Howard Hansen is the managing director of Hansen Orchards, which exports fresh Tasmanian cherries into Asia.
‘Whatever happens after the product leaves the Australian shore, it’s very difficult for the government to have any influence over,’ he says. ‘They can’t stop someone in Hong Kong, China or Vietnam pulling a lid off a South American product and putting a counterfeit Tasmanian lid back on it.’
Hansen Orchards has been contending with food counterfeiting for the past decade, although there has been a big increase in the past few years, particularly in China.
‘Normally the artwork has got something a little bit different and it’s not quite the same, but they do seem to be getting more sophisticated and they are getting closer to copying the original designs,’ says Hansen.
A fortnight ago, Hansen Orchards discovered a problem in Vietnam after a consumer posted a complaint about food poisoning on social media and included a photo of a counterfeit package of Tasmanian cherries. Howard Hansen was alerted to the case by Austrade after the story was picked up by a newspaper in Vietnam.
‘Austrade has responded on our behalf and pointed out that there is no Australian product in the [Vietnamese] market and hasn’t been since December last year,’ he says.
While Hansen is confident the companies who import his fruit continue to trust the brand, he is worried food counterfeiting could undermine consumer confidence in Australian cherries.
‘Earlier this year, we had a customer in China that picked up our email address off a counterfeit carton and emailed us to say they’d previously bought Tasmanian product and on this occasion they were really, really disappointed and they didn’t taste nice etcetera. ‘But that was a month before we’d even picked a cherry.
‘We know about that one person who was proactive enough to tell us about it but we don’t whether there were a thousand boxes or 10,000 boxes, or it could’ve been 100,000 boxes.’

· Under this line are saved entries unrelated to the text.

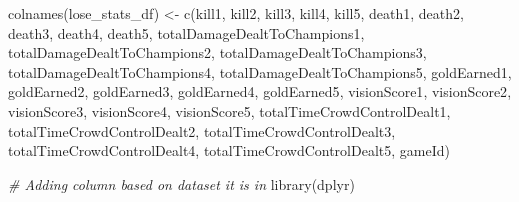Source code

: \documentclass[
]{article}
\newenvironment{Shaded}{\begin{snugshade}}{\end{snugshade}}
\newcommand{\CommentTok}[1]{\textcolor[rgb]{0.56,0.35,0.01}{\textit{#1}}}
\newcommand{\FunctionTok}[1]{\textcolor[rgb]{0.00,0.00,0.00}{#1}}
\newcommand{\NormalTok}[1]{#1}
\newcommand{\OtherTok}[1]{\textcolor[rgb]{0.56,0.35,0.01}{#1}}
\newcommand{\StringTok}[1]{\textcolor[rgb]{0.31,0.60,0.02}{#1}}
\begin{document}
\begin{Shaded}
\begin{Highlighting}[]
\FunctionTok{colnames}\NormalTok{(lose\_stats\_df) }\OtherTok{\textless{}{-}} \FunctionTok{c}\NormalTok{(}\StringTok{\textquotesingle{}kill1\textquotesingle{}}\NormalTok{, }\StringTok{\textquotesingle{}kill2\textquotesingle{}}\NormalTok{, }\StringTok{\textquotesingle{}kill3\textquotesingle{}}\NormalTok{, }\StringTok{\textquotesingle{}kill4\textquotesingle{}}\NormalTok{, }\StringTok{\textquotesingle{}kill5\textquotesingle{}}\NormalTok{, }\StringTok{\textquotesingle{}death1\textquotesingle{}}\NormalTok{, }\StringTok{\textquotesingle{}death2\textquotesingle{}}\NormalTok{, }\StringTok{\textquotesingle{}death3\textquotesingle{}}\NormalTok{, }\StringTok{\textquotesingle{}death4\textquotesingle{}}\NormalTok{, }\StringTok{\textquotesingle{}death5\textquotesingle{}}\NormalTok{, }\StringTok{\textquotesingle{}totalDamageDealtToChampions1\textquotesingle{}}\NormalTok{, }\StringTok{\textquotesingle{}totalDamageDealtToChampions2\textquotesingle{}}\NormalTok{, }\StringTok{\textquotesingle{}totalDamageDealtToChampions3\textquotesingle{}}\NormalTok{, }\StringTok{\textquotesingle{}totalDamageDealtToChampions4\textquotesingle{}}\NormalTok{, }\StringTok{\textquotesingle{}totalDamageDealtToChampions5\textquotesingle{}}\NormalTok{, }\StringTok{\textquotesingle{}goldEarned1\textquotesingle{}}\NormalTok{, }\StringTok{\textquotesingle{}goldEarned2\textquotesingle{}}\NormalTok{, }\StringTok{\textquotesingle{}goldEarned3\textquotesingle{}}\NormalTok{, }\StringTok{\textquotesingle{}goldEarned4\textquotesingle{}}\NormalTok{, }\StringTok{\textquotesingle{}goldEarned5\textquotesingle{}}\NormalTok{, }\StringTok{\textquotesingle{}visionScore1\textquotesingle{}}\NormalTok{, }\StringTok{\textquotesingle{}visionScore2\textquotesingle{}}\NormalTok{, }\StringTok{\textquotesingle{}visionScore3\textquotesingle{}}\NormalTok{, }\StringTok{\textquotesingle{}visionScore4\textquotesingle{}}\NormalTok{, }\StringTok{\textquotesingle{}visionScore5\textquotesingle{}}\NormalTok{, }\StringTok{\textquotesingle{}totalTimeCrowdControlDealt1\textquotesingle{}}\NormalTok{, }\StringTok{\textquotesingle{}totalTimeCrowdControlDealt2\textquotesingle{}}\NormalTok{, }\StringTok{\textquotesingle{}totalTimeCrowdControlDealt3\textquotesingle{}}\NormalTok{, }\StringTok{\textquotesingle{}totalTimeCrowdControlDealt4\textquotesingle{}}\NormalTok{, }\StringTok{\textquotesingle{}totalTimeCrowdControlDealt5\textquotesingle{}}\NormalTok{, }\StringTok{\textquotesingle{}gameId\textquotesingle{}}\NormalTok{)}

\CommentTok{\# Adding column based on dataset it is in}
\FunctionTok{library}\NormalTok{(dplyr)}
\end{Highlighting}
\end{Shaded}
\end{document}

It's a problem that is only going to get worse for Australian producers.
John Houston from YPB Systems says it's still early days in the China market, where the sale of Australian produce is in its infancy. ‘It’s probably more of a potential issue than a real current issue.

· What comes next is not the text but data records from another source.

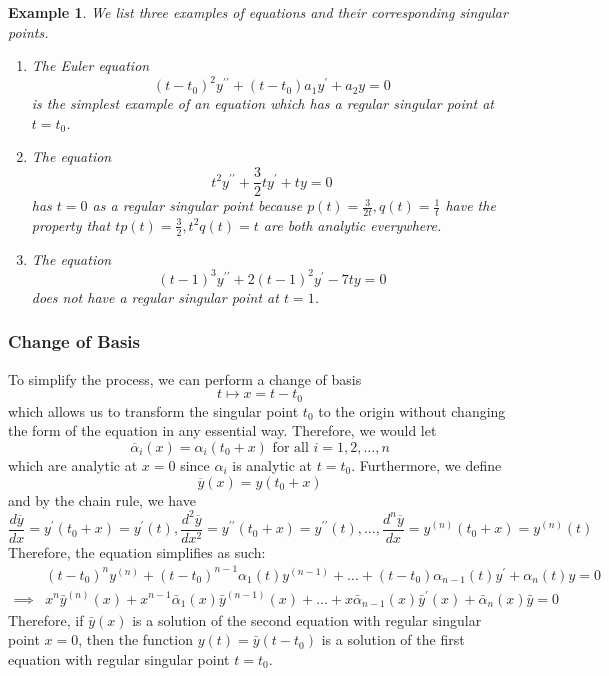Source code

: \documentclass{article}
\newtheorem{example}{Example}[section]
\theoremstyle{remark}
\theoremstyle{definition}
\begin{document}
    \begin{example}
    We list three examples of equations and their corresponding singular points. 
    \begin{enumerate}
        \item The Euler equation 
        \[(t - t_0)^2 y^{\prime\prime} + (t - t_0) a_1 y^\prime + a_2 y = 0\]
        is the simplest example of an equation which has a regular singular point at $t = t_0$. 
        \item The equation 
        \[t^2 y^{\prime\prime} + \frac{3}{2} t y^\prime + ty = 0\]
        has $t = 0$ as a regular singular point because $p(t) = \frac{3}{2t}, q(t) = \frac{1}{t}$ have the property that $t p(t) = \frac{3}{2}, t^2 q(t) = t$ are both analytic everywhere.
        \item The equation 
        \[(t-1)^3 y^{\prime\prime} + 2(t-1)^2 y^\prime - 7ty = 0\]
        does not have a regular singular point at $t = 1$. 
    \end{enumerate}
    \end{example}

    \subsubsection{Change of Basis}

      To simplify the process, we can perform a change of basis 
      \[t \mapsto x = t - t_0\]
      which allows us to transform the singular point $t_0$ to the origin without changing the form of the equation in any essential way. Therefore, we would let 
      \[\overline{\alpha}_i (x) = \alpha_i (t_0 + x) \text{ for all } i = 1, 2, \ldots, n\]
      which are analytic at $x = 0$ since $\alpha_i$ is analytic at $t = t_0$. Furthermore, we define
      \[\overline{y}(x) = y (t_0 + x)\]
      and by the chain rule, we have
      \[\frac{d \overline{y}}{dx} = y^\prime (t_0 + x) = y^\prime (t), \frac{d^2 \overline{y}}{dx^2} = y^{\prime\prime} (t_0 + x) = y^{\prime\prime} (t), \ldots, \frac{d^n \overline{y}}{dx} = y^{(n)} (t_0 + x) = y^{(n)} (t)\]
      Therefore, the equation simplifies as such: 
      \begin{align}
          & (t - t_0)^n y^{(n)} + (t - t_0)^{n-1} \alpha_1 (t) y^{(n-1)} + \ldots + (t - t_0) \alpha_{n-1} (t) y^\prime + \alpha_n (t) y = 0 \\
          \implies & x^n \bar{y}^{(n)}(x) + x^{n-1} \bar{\alpha}_1(x) \bar{y}^{(n-1)} (x) + \ldots + x \bar{\alpha}_{n-1} (x) \bar{y}^\prime (x) + \bar{\alpha}_n (x) \bar{y} = 0
      \end{align}
      Therefore, if $\bar{y}(x)$ is a solution of the second equation with regular singular point $x = 0$, then the function $y(t) = \bar{y} (t - t_0)$ is a solution of the first equation with regular singular point $t = t_0$. 
\end{document}
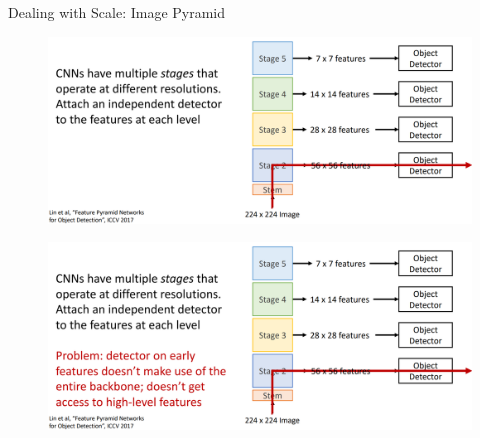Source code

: \documentclass[10pt]{beamer}
\theoremstyle{remark}
\theoremstyle{definition}
\begin{document}
\begin{frame}[allowframebreaks]{Dealing with Scale: Image Pyramid}
\begin{figure}
\centering
\includegraphics[width=1.0\textwidth,height=1.0\textheight,keepaspectratio]{./images/scale_4.png}
\end{figure}

\framebreak

\begin{figure}
\centering
\includegraphics[width=1.0\textwidth,height=1.0\textheight,keepaspectratio]{./images/scale_5.png}
\end{figure}
    
\end{frame}
\end{document}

‘Having said that, a Chinese consumer who reaches for an Australian-made product will start to question, and today they will question if it’s real or not because so many of the other things that are branded are questionable in China,’ he says.
In the past, security for food packaging has revolved around things like holograms, colour shifting ink or elaborate bottle tops.
With an estimated 50,000 hologram manufacturers in China today, producers are now looking to new technologies such as YPB's invisible fluorescent tracer, which can be scanned.
Houston is urging Australian companies to be vigilant in protecting their brand.
‘There is no silver bullet for counterfeiting. It’s really a matter of putting a business process in place with measures that help protect the brand and the consumer,’ he says.
‘There’s very little anti-counterfeit technology being put into many products today but I think we’ll see more of this and brands becoming more proactive.’